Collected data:
= = = = =

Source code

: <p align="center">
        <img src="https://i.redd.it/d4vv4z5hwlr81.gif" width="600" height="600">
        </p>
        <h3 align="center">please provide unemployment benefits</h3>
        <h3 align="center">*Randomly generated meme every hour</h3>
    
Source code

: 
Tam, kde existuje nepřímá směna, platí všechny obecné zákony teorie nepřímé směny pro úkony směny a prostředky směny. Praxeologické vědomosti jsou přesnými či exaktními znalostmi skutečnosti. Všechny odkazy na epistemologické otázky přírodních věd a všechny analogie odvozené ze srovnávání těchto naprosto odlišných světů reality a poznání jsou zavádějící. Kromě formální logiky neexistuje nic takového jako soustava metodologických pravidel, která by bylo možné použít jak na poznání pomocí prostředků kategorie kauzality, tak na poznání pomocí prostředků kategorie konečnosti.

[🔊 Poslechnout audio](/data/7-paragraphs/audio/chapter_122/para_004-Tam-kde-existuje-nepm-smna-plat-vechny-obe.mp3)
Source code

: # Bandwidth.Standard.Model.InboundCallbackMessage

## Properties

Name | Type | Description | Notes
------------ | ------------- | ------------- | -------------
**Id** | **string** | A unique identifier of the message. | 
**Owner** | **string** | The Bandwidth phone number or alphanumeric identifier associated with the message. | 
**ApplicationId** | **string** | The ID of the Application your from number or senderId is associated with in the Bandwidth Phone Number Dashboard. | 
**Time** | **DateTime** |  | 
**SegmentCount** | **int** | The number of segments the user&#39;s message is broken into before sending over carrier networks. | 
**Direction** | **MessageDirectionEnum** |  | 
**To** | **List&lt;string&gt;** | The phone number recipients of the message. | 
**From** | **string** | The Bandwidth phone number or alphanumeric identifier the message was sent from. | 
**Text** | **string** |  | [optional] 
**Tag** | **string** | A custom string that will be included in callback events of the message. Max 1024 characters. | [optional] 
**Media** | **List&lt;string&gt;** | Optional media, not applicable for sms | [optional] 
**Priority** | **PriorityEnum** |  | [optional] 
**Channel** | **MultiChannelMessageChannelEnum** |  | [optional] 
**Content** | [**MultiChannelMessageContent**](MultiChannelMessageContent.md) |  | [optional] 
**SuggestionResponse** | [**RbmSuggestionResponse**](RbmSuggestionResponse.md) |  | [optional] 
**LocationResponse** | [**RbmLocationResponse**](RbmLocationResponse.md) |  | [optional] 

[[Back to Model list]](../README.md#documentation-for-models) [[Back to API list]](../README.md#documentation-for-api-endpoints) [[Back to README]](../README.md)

= = = = =

PROBLEM DESCRIPTION: Repeat the data. Keep every word the same.

SOLUTION TO THIS EXERCISE:
Source code

: <p align="center">
        <img src="https://i.redd.it/d4vv4z5hwlr81.gif" width="600" height="600">
        </p>
        <h3 align="center">please provide unemployment benefits</h3>
        <h3 align="center">*Randomly generated meme every hour</h3>
    
Source code

: 
Tam, kde existuje nepřímá směna, platí všechny obecné zákony teorie nepřímé směny pro úkony směny a prostředky směny. Praxeologické vědomosti jsou přesnými či exaktními znalostmi skutečnosti. Všechny odkazy na epistemologické otázky přírodních věd a všechny analogie odvozené ze srovnávání těchto naprosto odlišných světů reality a poznání jsou zavádějící. Kromě formální logiky neexistuje nic takového jako soustava metodologických pravidel, která by bylo možné použít jak na poznání pomocí prostředků kategorie kauzality, tak na poznání pomocí prostředků kategorie konečnosti.

[🔊 Poslechnout audio](/data/7-paragraphs/audio/chapter_122/para_004-Tam-kde-existuje-nepm-smna-plat-vechny-obe.mp3)
Source code

: # Bandwidth.Standard.Model.InboundCallbackMessage

## Properties

Name | Type | Description | Notes
------------ | ------------- | ------------- | -------------
**Id** | **string** | A unique identifier of the message. | 
**Owner** | **string** | The Bandwidth phone number or alphanumeric identifier associated with the message. | 
**ApplicationId** | **string** | The ID of the Application your from number or senderId is associated with in the Bandwidth Phone Number Dashboard. | 
**Time** | **DateTime** |  | 
**SegmentCount** | **int** | The number of segments the user&#39;s message is broken into before sending over carrier networks. | 
**Direction** | **MessageDirectionEnum** |  | 
**To** | **List&lt;string&gt;** | The phone number recipients of the message. | 
**From** | **string** | The Bandwidth phone number or alphanumeric identifier the message was sent from. | 
**Text** | **string** |  | [optional] 
**Tag** | **string** | A custom string that will be included in callback events of the message. Max 1024 characters. | [optional] 
**Media** | **List&lt;string&gt;** | Optional media, not applicable for sms | [optional] 
**Priority** | **PriorityEnum** |  | [optional] 
**Channel** | **MultiChannelMessageChannelEnum** |  | [optional] 
**Content** | [**MultiChannelMessageContent**](MultiChannelMessageContent.md) |  | [optional] 
**SuggestionResponse** | [**RbmSuggestionResponse**](RbmSuggestionResponse.md) |  | [optional] 
**LocationResponse** | [**RbmLocationResponse**](RbmLocationResponse.md) |  | [optional] 

[[Back to Model list]](../README.md#documentation-for-models) [[Back to API list]](../README.md#documentation-for-api-endpoints) [[Back to README]](../README.md)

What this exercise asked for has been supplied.